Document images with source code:
════════

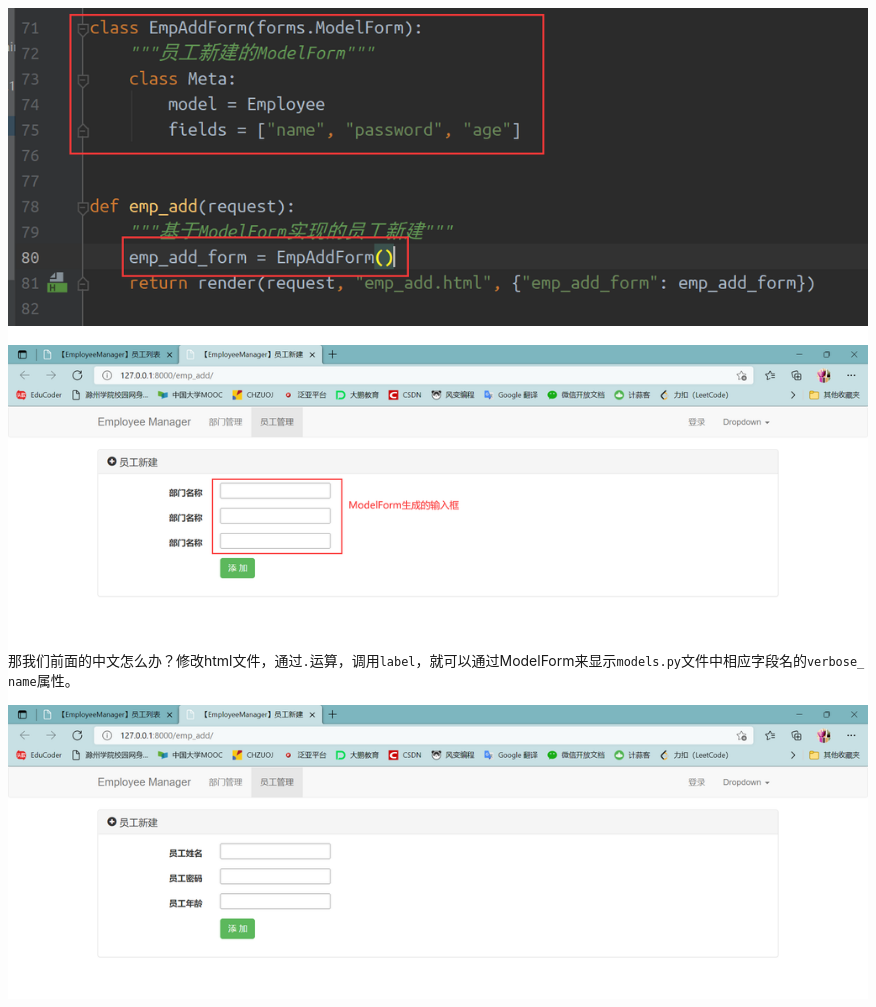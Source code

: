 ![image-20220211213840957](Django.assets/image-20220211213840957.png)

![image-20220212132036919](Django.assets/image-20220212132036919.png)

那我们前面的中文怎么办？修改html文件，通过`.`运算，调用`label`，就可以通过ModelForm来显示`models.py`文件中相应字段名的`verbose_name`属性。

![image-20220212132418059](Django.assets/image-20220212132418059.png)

════════

▶ _EXERCISE_: Please count the lines above containing "assets"; number only.

▶ _WRITTEN RESPONSE_: 3